-------- DATA IN THIS EXERCISE --------

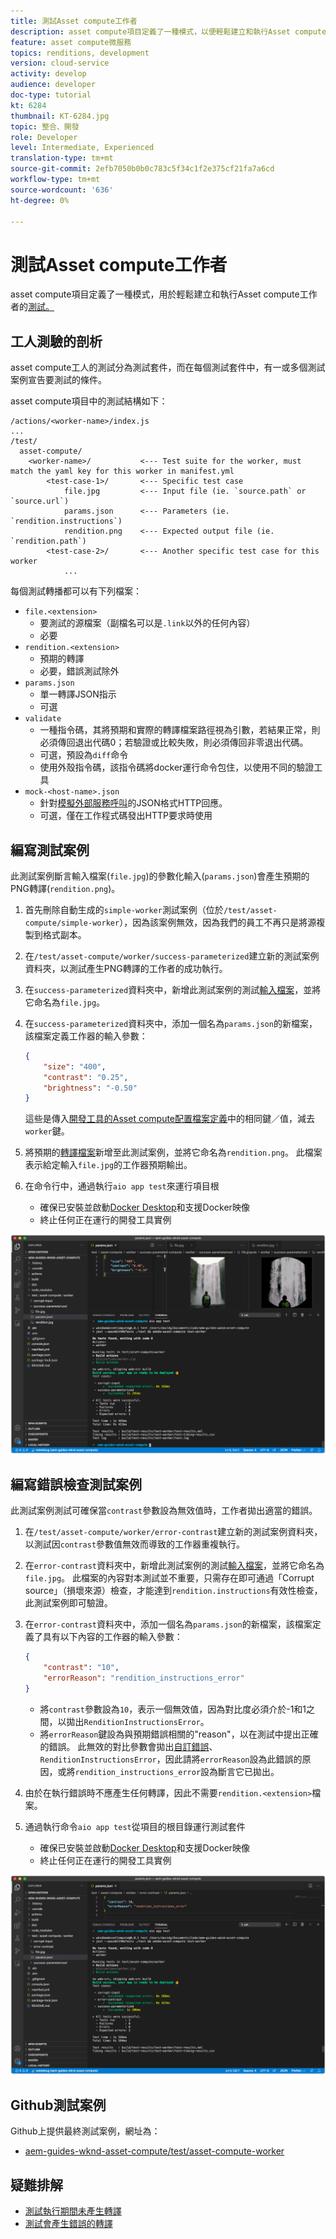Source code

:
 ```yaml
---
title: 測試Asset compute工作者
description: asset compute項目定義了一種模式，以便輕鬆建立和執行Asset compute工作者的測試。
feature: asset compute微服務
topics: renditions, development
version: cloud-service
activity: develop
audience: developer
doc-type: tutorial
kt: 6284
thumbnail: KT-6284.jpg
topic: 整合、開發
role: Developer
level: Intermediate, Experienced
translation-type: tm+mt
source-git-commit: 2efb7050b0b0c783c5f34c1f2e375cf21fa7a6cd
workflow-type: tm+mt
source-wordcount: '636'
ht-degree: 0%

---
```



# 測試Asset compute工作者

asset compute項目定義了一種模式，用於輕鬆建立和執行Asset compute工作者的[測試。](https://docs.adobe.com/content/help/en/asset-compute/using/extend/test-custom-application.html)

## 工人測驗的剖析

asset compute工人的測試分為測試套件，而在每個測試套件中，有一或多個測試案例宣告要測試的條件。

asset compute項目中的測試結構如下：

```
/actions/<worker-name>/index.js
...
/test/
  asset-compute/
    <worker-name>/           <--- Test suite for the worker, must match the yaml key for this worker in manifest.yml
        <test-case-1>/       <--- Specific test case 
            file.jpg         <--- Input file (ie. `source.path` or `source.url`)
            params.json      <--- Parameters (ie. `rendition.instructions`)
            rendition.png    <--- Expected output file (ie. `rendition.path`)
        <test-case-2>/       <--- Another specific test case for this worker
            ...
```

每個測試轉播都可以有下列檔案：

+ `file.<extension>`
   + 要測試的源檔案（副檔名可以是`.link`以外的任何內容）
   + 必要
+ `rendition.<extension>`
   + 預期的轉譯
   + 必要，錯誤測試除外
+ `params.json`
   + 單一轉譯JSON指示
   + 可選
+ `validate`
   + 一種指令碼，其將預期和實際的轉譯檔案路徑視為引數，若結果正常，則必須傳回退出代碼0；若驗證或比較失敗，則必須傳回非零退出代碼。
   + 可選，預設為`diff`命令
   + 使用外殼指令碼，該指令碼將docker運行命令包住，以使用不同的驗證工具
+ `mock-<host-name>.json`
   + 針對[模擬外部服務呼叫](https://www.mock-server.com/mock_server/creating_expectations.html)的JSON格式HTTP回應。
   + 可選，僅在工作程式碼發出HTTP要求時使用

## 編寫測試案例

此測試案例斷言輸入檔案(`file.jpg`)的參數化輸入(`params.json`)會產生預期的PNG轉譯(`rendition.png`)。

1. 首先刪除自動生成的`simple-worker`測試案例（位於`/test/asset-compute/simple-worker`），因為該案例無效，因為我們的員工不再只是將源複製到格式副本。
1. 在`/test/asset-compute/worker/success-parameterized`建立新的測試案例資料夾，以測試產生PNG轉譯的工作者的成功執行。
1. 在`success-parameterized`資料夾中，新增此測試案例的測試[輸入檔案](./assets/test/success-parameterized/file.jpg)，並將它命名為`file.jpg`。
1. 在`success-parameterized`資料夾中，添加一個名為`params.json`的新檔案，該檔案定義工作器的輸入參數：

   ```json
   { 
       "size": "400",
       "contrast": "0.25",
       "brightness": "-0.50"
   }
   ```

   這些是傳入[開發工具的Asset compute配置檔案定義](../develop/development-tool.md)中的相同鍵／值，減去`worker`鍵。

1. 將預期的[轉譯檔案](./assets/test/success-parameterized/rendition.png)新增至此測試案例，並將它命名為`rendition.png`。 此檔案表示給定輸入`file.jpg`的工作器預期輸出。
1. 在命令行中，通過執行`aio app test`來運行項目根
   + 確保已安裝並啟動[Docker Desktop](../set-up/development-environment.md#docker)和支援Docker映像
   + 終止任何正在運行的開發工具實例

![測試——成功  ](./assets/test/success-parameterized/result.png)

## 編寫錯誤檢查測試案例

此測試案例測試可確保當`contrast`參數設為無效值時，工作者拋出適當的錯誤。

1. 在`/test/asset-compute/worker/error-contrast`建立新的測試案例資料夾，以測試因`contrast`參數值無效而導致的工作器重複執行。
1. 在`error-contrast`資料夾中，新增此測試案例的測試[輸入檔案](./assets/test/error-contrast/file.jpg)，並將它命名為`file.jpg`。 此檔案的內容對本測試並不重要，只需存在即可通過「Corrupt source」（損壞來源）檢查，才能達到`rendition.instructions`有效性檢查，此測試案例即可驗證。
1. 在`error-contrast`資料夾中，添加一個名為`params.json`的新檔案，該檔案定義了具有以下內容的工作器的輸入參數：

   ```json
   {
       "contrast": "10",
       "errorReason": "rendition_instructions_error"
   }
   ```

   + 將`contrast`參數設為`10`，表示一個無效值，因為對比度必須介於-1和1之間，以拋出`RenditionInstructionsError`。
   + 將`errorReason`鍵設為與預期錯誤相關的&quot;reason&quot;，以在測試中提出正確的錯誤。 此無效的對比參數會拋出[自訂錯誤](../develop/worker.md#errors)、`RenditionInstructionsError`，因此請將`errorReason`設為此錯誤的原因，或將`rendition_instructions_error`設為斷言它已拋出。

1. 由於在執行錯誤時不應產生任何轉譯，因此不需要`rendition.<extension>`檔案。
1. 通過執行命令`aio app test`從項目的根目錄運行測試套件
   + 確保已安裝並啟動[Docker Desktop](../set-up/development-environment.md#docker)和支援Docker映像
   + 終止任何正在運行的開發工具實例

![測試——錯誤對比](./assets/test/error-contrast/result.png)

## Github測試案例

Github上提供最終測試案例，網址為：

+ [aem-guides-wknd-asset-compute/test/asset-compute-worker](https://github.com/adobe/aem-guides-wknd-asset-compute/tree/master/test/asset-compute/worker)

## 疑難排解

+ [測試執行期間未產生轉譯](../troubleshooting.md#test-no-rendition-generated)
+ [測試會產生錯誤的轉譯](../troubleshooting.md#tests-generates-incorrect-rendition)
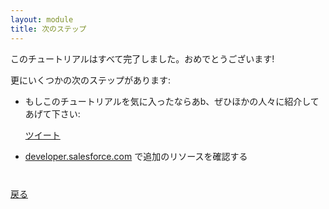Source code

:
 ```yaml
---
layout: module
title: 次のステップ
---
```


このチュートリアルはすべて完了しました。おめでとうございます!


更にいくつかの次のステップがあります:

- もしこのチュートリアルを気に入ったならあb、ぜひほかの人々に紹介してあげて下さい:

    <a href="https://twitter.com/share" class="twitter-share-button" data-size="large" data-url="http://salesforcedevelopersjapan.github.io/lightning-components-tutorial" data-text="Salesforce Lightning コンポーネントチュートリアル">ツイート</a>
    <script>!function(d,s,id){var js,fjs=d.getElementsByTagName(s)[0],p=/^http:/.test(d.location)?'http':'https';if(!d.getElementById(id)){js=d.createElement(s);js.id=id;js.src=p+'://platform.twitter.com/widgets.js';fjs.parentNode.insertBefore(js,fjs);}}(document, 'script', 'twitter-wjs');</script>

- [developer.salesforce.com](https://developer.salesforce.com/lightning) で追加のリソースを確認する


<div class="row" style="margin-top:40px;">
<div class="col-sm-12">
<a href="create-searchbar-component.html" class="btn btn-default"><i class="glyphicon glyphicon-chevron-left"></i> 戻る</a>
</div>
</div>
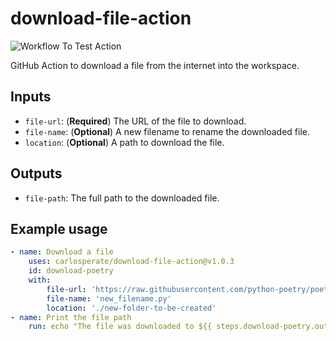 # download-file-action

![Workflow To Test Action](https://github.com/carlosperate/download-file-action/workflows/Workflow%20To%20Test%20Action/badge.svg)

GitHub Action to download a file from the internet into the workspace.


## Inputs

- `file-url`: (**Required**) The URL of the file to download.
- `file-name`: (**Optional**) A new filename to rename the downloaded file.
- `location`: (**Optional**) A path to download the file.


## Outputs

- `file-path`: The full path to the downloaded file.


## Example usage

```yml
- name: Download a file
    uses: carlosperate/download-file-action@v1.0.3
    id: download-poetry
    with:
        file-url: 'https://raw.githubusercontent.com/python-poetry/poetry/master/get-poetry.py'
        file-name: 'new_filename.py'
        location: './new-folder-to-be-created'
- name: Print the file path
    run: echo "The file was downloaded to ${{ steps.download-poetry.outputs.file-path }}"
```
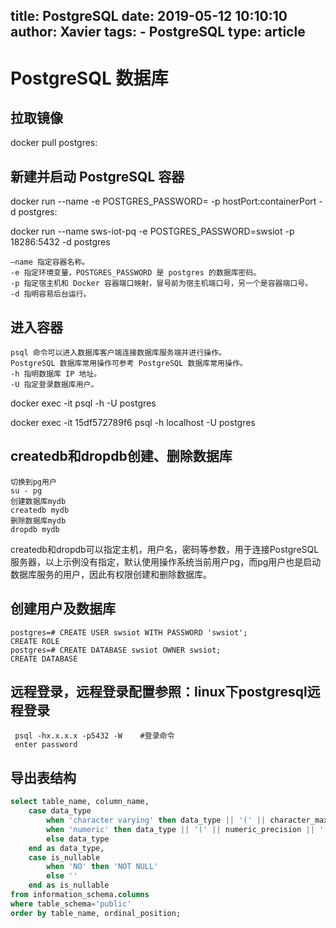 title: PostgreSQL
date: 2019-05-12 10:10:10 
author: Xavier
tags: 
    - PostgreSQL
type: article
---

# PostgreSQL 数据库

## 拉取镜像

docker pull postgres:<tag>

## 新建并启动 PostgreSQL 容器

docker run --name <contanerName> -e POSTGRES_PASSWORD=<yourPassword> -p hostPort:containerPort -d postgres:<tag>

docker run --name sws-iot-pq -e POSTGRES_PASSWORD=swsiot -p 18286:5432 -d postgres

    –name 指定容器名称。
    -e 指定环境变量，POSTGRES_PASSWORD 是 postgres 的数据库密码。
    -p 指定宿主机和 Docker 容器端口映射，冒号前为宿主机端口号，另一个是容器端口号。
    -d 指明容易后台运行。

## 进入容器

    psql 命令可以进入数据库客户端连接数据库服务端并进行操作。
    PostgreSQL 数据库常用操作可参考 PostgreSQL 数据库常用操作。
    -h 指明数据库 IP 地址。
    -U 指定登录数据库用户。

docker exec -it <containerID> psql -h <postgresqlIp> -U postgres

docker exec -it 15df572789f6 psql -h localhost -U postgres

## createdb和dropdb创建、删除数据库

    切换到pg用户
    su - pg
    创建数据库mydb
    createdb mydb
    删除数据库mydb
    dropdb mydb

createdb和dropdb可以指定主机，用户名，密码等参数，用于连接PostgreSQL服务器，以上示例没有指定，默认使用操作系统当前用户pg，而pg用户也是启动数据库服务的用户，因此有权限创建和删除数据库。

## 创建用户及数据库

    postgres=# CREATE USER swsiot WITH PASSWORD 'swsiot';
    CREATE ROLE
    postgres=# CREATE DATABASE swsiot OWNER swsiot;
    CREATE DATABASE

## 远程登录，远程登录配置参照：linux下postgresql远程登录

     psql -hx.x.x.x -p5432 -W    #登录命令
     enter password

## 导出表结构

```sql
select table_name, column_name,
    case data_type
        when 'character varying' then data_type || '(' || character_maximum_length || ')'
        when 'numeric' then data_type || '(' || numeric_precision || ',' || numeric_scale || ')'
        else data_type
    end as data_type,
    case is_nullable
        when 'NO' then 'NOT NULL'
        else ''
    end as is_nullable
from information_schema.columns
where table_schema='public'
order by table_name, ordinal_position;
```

--------

**DIRECTIONS**. Lines that contain the string "assets" should be copied from the material above.

**SOLUTION**.
1. 在`success-parameterized`資料夾中，新增此測試案例的測試[輸入檔案](./assets/test/success-parameterized/file.jpg)，並將它命名為`file.jpg`。
1. 將預期的[轉譯檔案](./assets/test/success-parameterized/rendition.png)新增至此測試案例，並將它命名為`rendition.png`。 此檔案表示給定輸入`file.jpg`的工作器預期輸出。
![測試——成功  ](./assets/test/success-parameterized/result.png)
1. 在`error-contrast`資料夾中，新增此測試案例的測試[輸入檔案](./assets/test/error-contrast/file.jpg)，並將它命名為`file.jpg`。 此檔案的內容對本測試並不重要，只需存在即可通過「Corrupt source」（損壞來源）檢查，才能達到`rendition.instructions`有效性檢查，此測試案例即可驗證。
![測試——錯誤對比](./assets/test/error-contrast/result.png)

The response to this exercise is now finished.